## Task:
All lines below are to be output exactly as they stand.

━━ Exercise input

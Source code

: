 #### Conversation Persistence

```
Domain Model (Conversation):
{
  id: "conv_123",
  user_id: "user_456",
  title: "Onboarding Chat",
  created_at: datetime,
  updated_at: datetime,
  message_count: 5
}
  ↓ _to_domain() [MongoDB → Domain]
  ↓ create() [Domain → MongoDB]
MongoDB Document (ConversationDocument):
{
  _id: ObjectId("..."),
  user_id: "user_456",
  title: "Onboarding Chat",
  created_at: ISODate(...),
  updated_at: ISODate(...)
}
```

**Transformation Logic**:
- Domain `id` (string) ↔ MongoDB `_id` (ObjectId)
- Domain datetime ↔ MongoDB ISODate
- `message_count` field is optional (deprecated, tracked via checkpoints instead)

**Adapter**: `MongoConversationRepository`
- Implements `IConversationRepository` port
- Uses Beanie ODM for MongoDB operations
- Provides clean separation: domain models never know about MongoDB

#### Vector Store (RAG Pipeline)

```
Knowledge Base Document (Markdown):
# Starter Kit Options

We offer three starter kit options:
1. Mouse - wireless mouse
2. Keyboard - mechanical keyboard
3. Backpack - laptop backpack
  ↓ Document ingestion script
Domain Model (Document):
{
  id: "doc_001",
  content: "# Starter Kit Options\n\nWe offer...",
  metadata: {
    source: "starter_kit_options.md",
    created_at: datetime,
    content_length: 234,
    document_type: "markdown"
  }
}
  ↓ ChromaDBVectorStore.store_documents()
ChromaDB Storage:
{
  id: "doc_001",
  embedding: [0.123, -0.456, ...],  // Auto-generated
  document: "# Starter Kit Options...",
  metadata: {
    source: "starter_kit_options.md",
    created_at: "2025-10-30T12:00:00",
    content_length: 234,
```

━━━━

## Task response:
Source code

: #### Conversation Persistence

```
Domain Model (Conversation):
{
  id: "conv_123",
  user_id: "user_456",
  title: "Onboarding Chat",
  created_at: datetime,
  updated_at: datetime,
  message_count: 5
}
  ↓ _to_domain() [MongoDB → Domain]
  ↓ create() [Domain → MongoDB]
MongoDB Document (ConversationDocument):
{
  _id: ObjectId("..."),
  user_id: "user_456",
  title: "Onboarding Chat",
  created_at: ISODate(...),
  updated_at: ISODate(...)
}
```

**Transformation Logic**:
- Domain `id` (string) ↔ MongoDB `_id` (ObjectId)
- Domain datetime ↔ MongoDB ISODate
- `message_count` field is optional (deprecated, tracked via checkpoints instead)

**Adapter**: `MongoConversationRepository`
- Implements `IConversationRepository` port
- Uses Beanie ODM for MongoDB operations
- Provides clean separation: domain models never know about MongoDB

#### Vector Store (RAG Pipeline)

```
Knowledge Base Document (Markdown):
# Starter Kit Options

We offer three starter kit options:
1. Mouse - wireless mouse
2. Keyboard - mechanical keyboard
3. Backpack - laptop backpack
  ↓ Document ingestion script
Domain Model (Document):
{
  id: "doc_001",
  content: "# Starter Kit Options\n\nWe offer...",
  metadata: {
    source: "starter_kit_options.md",
    created_at: datetime,
    content_length: 234,
    document_type: "markdown"
  }
}
  ↓ ChromaDBVectorStore.store_documents()
ChromaDB Storage:
{
  id: "doc_001",
  embedding: [0.123, -0.456, ...],  // Auto-generated
  document: "# Starter Kit Options...",
  metadata: {
    source: "starter_kit_options.md",
    created_at: "2025-10-30T12:00:00",
    content_length: 234,
```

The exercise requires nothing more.